**Problem description**: Find every line of the listing below where "ready" appears, and copy it.

**Dataset extract**:

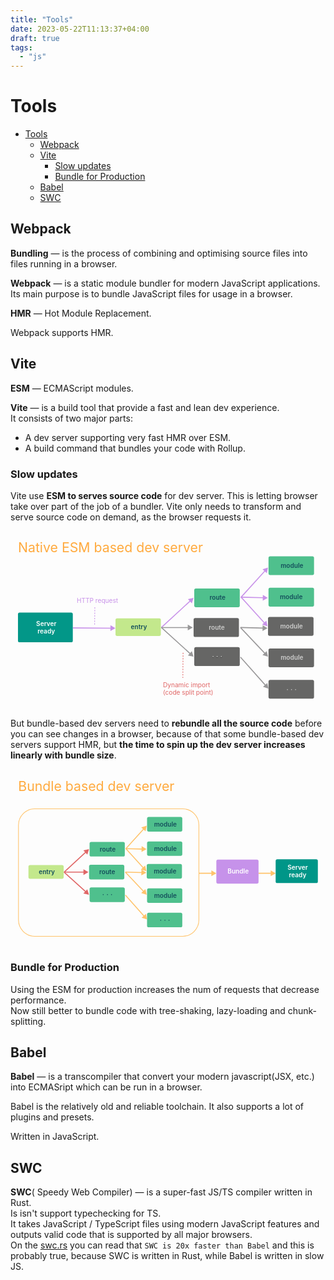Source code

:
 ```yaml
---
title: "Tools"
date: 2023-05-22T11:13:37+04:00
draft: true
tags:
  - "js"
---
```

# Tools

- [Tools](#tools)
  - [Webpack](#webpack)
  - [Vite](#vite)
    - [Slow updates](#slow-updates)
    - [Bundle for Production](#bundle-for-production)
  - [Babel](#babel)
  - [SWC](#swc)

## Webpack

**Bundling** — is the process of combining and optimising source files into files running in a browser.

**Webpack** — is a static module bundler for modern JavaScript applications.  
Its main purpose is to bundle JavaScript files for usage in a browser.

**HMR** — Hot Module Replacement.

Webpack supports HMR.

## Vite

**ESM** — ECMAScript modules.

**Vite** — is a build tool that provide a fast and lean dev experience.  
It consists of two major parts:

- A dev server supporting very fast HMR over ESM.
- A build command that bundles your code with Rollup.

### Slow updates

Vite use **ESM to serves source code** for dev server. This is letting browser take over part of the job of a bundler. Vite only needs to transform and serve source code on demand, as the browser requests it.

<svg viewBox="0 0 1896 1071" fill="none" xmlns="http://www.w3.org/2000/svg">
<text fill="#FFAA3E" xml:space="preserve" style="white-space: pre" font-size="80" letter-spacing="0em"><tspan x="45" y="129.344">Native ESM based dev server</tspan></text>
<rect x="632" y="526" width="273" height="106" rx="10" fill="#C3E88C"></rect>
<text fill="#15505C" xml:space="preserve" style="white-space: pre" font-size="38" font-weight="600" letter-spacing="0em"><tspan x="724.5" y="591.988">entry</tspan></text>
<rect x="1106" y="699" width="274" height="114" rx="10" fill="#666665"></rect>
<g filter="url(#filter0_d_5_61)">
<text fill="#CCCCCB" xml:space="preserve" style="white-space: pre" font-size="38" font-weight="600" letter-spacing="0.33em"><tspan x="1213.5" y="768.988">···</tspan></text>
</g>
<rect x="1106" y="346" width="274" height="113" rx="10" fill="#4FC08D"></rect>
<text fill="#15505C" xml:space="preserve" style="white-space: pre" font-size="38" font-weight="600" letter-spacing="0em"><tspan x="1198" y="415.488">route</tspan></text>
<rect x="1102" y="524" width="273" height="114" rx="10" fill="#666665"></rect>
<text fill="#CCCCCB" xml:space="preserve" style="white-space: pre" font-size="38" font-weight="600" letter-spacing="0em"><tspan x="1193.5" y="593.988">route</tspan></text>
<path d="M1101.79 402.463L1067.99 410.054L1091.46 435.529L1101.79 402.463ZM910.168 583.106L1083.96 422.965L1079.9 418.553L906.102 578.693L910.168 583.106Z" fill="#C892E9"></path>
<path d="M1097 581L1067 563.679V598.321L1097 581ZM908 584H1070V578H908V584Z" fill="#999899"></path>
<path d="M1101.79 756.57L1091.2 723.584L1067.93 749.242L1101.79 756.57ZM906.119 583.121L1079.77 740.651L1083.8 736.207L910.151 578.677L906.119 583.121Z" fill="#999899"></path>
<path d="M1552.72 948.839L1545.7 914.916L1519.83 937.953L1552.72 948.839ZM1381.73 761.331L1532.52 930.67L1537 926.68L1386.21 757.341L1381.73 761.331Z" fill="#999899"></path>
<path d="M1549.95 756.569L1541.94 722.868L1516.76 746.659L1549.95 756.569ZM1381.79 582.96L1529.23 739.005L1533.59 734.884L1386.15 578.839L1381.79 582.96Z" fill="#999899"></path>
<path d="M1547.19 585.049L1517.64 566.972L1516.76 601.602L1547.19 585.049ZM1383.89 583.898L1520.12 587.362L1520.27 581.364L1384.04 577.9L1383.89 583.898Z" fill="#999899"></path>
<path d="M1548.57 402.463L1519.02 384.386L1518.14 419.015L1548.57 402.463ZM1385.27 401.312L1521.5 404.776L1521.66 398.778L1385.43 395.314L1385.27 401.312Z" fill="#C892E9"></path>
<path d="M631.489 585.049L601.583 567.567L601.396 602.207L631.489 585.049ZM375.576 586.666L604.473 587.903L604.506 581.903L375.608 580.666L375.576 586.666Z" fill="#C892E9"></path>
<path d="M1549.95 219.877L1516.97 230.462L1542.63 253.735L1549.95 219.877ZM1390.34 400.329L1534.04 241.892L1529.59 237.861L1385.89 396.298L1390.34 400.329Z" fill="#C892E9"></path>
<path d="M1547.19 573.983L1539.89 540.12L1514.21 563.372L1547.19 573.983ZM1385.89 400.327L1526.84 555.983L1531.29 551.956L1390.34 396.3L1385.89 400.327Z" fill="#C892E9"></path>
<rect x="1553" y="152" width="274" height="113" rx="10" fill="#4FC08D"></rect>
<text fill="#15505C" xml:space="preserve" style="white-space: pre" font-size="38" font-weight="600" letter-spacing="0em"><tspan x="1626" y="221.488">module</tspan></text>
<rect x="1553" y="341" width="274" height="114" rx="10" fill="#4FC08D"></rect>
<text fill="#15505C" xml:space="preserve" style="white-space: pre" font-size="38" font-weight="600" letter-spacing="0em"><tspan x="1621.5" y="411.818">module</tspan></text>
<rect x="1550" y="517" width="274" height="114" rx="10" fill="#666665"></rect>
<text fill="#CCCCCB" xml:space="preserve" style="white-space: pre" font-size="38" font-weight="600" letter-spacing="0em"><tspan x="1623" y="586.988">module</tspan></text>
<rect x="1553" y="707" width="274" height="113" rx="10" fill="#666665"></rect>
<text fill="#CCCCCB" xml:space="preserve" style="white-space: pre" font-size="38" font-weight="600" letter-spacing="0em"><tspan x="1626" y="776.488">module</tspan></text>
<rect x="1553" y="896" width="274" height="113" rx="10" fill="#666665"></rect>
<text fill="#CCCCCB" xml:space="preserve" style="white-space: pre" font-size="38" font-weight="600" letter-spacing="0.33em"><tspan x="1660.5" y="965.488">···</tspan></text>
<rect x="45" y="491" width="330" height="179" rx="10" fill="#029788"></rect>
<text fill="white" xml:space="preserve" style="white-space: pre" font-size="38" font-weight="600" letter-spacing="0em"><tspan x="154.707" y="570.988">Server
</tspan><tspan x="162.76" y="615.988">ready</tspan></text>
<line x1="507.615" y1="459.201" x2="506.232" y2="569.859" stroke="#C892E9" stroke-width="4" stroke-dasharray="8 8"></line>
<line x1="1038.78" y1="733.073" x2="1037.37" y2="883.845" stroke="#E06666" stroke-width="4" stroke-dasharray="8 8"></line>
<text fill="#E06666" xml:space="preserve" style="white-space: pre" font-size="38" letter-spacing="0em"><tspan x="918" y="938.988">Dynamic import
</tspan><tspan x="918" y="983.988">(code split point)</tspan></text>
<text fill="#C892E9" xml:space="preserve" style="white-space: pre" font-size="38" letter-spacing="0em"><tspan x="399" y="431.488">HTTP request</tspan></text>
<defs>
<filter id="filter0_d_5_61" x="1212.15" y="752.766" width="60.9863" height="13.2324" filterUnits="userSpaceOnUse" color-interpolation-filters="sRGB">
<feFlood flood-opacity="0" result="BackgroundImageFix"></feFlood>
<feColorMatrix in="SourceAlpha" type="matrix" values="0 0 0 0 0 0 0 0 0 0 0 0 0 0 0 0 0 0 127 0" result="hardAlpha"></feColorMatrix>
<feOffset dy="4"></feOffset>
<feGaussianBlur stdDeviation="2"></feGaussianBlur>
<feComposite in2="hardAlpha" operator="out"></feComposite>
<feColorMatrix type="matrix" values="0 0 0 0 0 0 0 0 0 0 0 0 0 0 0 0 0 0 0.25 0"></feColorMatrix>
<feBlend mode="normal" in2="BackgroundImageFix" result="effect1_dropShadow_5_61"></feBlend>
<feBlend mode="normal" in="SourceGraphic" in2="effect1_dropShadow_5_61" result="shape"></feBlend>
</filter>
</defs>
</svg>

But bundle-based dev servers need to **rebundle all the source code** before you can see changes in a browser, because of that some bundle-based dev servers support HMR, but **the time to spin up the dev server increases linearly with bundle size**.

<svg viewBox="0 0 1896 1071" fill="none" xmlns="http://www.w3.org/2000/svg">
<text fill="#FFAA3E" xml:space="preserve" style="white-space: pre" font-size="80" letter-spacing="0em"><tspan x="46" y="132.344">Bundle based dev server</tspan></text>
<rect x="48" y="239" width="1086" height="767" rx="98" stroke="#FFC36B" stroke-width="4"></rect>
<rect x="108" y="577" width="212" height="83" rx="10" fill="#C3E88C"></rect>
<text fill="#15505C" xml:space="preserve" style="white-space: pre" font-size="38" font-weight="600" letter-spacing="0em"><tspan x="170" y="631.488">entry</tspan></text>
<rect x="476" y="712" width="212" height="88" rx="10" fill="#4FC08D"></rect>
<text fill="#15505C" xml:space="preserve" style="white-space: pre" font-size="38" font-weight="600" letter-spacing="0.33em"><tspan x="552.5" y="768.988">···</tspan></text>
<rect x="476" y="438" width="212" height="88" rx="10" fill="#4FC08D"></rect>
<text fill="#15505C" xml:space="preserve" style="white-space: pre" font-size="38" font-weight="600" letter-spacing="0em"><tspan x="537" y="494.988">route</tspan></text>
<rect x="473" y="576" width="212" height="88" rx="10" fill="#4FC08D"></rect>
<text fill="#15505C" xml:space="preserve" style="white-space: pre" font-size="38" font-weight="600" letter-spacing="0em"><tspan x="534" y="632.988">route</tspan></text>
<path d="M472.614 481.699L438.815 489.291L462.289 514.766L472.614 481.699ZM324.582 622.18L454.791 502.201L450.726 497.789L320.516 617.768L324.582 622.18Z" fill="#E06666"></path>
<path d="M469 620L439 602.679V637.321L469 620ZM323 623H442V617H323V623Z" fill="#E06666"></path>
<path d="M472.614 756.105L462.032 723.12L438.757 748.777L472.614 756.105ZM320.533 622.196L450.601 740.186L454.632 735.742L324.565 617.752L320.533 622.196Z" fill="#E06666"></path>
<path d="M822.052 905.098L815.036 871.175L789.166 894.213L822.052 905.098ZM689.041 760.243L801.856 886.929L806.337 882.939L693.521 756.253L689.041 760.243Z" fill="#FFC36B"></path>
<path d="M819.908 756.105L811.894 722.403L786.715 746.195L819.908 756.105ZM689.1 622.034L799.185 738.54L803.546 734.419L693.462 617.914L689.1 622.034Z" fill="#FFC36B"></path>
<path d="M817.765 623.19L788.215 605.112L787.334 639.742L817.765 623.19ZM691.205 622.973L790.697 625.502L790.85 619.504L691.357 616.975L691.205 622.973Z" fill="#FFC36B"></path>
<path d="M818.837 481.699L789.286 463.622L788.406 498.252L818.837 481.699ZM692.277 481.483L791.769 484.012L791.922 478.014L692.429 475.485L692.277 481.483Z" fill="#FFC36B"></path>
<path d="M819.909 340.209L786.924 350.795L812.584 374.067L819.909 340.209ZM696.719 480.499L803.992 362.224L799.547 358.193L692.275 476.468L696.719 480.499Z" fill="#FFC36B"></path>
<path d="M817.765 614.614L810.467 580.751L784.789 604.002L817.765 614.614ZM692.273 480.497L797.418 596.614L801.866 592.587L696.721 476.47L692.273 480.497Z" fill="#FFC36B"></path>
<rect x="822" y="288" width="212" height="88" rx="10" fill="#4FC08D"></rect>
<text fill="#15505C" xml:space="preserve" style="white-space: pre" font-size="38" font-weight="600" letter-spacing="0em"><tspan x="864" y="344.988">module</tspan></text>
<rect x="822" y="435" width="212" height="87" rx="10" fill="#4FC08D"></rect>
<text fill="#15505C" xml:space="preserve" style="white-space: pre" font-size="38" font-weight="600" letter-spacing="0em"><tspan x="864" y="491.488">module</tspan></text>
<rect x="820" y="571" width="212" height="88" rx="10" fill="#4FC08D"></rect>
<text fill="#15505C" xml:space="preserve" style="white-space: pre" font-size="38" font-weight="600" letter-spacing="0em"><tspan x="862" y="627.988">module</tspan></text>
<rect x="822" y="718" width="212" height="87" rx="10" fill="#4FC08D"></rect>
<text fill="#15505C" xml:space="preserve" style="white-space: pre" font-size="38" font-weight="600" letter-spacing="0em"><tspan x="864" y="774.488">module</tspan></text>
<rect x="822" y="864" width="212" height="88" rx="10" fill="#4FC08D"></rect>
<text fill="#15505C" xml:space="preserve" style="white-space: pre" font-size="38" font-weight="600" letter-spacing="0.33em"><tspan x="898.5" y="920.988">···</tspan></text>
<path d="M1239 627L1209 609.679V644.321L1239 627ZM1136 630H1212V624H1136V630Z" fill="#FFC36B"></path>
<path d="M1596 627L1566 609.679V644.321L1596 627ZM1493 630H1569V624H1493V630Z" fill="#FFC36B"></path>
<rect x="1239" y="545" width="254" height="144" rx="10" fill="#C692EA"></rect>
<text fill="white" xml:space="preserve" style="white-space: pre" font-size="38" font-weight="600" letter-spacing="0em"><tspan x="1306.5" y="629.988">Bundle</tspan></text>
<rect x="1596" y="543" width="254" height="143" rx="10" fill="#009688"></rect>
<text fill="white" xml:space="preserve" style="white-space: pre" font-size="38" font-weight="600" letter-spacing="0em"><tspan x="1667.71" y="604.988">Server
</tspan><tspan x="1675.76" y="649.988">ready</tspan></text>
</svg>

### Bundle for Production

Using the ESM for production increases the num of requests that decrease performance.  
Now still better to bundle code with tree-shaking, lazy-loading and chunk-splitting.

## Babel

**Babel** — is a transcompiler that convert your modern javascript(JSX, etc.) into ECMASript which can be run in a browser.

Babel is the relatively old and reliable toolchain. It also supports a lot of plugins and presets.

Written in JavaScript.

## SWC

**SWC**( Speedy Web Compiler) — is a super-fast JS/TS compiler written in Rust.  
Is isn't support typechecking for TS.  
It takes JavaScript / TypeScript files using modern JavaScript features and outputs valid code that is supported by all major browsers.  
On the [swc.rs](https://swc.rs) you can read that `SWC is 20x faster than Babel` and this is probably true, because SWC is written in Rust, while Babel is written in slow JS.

**Response to the task**:
</tspan><tspan x="162.76" y="615.988">ready</tspan></text>
</tspan><tspan x="1675.76" y="649.988">ready</tspan></text>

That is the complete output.